** Requirement **
Provide the number of lines in the records that hold the string "curl", without any other words.

** Data for analysis **
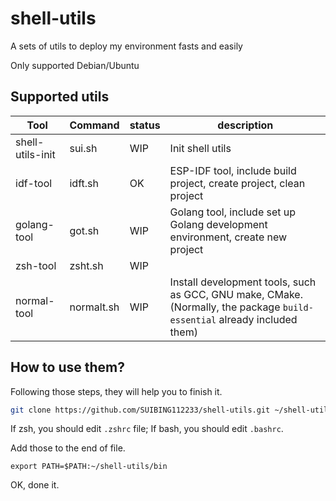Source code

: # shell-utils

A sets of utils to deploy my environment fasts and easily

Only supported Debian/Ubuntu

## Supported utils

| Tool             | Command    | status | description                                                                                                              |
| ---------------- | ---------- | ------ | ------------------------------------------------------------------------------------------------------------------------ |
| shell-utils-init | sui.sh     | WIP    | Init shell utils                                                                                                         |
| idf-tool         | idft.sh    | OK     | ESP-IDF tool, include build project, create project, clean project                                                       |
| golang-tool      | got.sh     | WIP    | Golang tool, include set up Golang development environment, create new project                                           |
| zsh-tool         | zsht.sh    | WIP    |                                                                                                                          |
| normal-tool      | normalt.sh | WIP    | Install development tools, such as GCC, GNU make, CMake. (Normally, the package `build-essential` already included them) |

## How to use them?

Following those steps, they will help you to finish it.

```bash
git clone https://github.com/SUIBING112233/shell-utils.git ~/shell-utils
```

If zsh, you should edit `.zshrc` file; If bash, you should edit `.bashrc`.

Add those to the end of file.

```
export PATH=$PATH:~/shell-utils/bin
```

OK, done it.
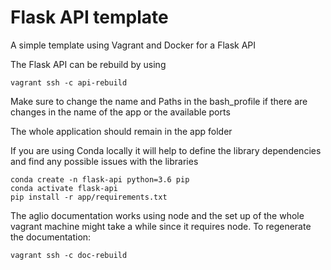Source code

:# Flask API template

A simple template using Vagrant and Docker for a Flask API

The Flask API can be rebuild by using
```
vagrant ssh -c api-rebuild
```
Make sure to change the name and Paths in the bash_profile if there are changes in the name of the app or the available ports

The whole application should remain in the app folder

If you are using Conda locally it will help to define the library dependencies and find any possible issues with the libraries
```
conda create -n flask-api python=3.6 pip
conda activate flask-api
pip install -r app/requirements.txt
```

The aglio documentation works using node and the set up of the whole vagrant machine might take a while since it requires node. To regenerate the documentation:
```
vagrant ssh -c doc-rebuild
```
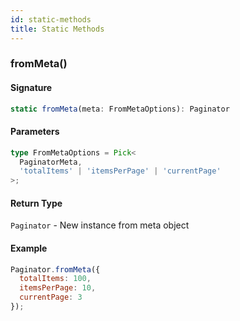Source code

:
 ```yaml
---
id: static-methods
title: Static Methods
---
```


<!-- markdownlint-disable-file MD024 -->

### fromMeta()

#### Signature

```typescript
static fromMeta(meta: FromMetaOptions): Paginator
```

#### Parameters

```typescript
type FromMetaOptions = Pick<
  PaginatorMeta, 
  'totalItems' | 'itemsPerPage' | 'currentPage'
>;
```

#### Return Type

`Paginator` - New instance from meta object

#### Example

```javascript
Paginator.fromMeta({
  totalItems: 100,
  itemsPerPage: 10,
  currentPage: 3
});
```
==
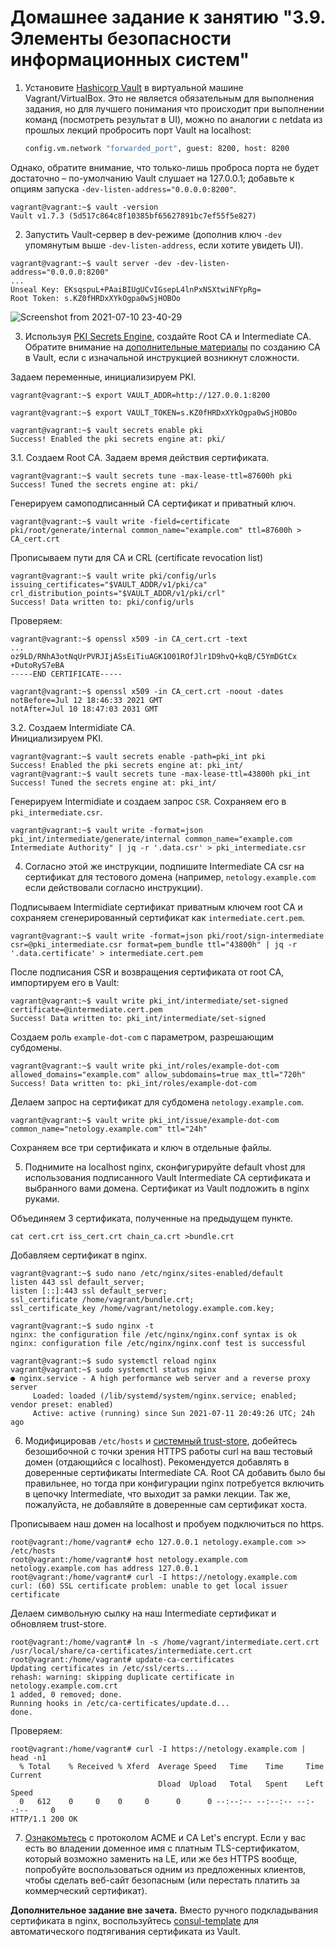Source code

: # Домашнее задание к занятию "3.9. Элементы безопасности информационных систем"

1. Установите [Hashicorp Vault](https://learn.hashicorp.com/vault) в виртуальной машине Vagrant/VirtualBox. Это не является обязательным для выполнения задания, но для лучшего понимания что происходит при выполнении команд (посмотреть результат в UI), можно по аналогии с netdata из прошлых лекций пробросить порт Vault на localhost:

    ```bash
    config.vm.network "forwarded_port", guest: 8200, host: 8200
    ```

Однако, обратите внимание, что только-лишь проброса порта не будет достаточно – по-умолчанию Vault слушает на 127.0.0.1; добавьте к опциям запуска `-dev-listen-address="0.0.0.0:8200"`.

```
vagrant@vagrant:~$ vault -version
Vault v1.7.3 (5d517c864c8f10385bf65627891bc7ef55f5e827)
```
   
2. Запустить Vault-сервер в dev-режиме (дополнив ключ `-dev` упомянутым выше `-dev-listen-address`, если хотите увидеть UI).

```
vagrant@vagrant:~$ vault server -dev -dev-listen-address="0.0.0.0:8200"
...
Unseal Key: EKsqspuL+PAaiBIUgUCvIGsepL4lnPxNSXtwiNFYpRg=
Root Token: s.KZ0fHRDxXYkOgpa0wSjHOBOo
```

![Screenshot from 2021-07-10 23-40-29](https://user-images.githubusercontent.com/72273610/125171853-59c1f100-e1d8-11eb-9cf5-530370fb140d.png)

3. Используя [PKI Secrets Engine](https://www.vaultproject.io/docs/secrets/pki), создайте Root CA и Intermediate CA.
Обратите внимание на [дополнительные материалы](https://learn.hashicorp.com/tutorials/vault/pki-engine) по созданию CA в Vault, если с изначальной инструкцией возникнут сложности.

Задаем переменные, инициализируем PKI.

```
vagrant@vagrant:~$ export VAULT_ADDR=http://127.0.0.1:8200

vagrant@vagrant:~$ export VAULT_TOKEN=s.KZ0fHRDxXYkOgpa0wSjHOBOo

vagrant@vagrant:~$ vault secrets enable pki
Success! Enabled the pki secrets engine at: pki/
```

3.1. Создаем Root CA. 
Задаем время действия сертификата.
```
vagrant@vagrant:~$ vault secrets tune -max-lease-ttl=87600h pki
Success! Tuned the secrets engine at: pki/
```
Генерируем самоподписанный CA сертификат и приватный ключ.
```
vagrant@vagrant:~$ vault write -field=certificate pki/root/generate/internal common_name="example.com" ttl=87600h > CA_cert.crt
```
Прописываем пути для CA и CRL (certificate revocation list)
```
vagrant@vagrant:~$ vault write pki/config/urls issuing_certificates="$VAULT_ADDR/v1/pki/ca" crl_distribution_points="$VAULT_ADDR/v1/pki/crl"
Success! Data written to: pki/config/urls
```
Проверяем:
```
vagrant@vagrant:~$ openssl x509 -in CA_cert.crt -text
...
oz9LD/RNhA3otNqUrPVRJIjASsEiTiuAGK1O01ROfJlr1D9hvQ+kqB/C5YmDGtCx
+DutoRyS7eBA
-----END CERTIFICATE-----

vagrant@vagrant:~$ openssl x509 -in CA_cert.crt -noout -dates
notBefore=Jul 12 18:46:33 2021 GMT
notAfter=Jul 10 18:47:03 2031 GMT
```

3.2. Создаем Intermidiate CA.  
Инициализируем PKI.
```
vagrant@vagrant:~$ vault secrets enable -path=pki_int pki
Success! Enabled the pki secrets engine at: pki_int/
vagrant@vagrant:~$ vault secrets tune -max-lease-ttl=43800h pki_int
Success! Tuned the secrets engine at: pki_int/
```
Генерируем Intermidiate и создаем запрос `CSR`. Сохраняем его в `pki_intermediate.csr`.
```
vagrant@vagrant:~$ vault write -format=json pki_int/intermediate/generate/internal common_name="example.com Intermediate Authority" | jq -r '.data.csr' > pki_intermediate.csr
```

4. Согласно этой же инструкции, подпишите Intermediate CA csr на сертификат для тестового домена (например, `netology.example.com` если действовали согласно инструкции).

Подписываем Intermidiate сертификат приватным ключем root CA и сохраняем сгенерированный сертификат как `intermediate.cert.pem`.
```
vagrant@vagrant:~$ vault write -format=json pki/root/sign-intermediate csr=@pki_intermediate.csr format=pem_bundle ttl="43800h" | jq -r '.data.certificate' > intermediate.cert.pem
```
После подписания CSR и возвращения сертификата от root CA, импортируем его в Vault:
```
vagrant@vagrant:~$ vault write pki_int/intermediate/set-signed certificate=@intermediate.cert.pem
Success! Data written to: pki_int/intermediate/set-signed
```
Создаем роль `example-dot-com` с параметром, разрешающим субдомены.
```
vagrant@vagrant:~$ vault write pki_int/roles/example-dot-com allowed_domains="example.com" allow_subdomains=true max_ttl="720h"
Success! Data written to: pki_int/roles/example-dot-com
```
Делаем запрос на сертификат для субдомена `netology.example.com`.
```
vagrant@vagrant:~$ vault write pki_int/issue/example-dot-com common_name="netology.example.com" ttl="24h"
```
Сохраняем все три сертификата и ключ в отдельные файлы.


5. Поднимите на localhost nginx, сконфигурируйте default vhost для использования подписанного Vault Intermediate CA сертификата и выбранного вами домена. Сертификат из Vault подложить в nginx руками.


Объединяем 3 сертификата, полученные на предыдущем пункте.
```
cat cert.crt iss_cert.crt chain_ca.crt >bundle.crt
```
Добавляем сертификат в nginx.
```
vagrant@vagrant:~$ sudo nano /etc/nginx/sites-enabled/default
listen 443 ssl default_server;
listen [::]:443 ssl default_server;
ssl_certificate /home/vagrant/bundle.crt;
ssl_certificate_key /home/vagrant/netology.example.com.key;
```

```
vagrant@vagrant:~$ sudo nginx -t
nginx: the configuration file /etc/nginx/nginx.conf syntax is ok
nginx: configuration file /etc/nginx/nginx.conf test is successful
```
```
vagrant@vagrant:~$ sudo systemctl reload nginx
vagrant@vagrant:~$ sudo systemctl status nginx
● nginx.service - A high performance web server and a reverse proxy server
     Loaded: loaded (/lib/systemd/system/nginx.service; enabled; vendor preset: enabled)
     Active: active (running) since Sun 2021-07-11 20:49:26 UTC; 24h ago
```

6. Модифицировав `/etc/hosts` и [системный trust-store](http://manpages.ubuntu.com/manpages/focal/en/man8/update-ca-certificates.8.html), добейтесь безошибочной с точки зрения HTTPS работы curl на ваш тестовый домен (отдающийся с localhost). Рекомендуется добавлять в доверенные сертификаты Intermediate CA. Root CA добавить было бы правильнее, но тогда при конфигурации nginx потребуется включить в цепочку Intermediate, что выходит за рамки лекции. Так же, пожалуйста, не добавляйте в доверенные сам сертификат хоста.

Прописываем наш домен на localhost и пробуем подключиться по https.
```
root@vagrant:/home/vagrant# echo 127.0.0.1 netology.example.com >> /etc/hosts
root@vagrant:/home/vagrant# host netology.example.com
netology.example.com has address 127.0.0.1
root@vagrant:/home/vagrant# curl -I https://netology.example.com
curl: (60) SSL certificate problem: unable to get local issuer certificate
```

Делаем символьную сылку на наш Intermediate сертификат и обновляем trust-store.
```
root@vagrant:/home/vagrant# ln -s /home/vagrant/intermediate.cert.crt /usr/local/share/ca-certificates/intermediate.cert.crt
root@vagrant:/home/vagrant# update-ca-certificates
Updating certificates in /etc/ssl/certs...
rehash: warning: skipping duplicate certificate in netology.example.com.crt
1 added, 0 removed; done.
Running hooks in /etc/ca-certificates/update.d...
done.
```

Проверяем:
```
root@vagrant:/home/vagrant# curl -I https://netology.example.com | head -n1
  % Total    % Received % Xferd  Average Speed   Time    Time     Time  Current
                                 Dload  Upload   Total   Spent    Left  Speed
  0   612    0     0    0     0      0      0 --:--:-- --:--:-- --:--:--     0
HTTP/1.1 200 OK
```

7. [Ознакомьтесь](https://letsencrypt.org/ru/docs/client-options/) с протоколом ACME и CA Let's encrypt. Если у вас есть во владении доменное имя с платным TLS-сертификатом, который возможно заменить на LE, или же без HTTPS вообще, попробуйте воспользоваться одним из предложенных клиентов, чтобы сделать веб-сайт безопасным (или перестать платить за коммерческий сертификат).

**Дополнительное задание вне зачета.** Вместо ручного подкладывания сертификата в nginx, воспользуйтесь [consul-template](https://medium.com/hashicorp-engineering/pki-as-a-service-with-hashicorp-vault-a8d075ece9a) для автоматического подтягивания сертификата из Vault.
* * *
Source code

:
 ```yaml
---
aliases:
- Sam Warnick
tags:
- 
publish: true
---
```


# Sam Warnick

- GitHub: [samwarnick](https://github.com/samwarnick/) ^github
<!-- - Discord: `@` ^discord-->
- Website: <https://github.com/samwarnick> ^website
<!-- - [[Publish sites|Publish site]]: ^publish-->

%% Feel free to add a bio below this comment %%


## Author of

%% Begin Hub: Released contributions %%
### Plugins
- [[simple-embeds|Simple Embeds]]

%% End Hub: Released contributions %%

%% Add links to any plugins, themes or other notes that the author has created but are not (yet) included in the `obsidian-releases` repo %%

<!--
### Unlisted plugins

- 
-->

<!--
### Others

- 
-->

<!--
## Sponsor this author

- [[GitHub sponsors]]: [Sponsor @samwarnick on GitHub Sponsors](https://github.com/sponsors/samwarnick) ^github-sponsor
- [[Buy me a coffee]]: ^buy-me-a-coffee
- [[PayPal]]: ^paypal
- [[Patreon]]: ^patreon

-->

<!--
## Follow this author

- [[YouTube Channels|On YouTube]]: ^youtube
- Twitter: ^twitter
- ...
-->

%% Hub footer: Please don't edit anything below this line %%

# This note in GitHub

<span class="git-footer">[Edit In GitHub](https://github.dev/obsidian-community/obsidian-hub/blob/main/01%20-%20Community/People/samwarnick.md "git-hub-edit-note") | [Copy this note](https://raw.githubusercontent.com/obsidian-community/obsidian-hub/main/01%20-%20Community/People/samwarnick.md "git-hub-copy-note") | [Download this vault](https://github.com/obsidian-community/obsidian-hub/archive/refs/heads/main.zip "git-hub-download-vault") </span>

** Output for this task **
4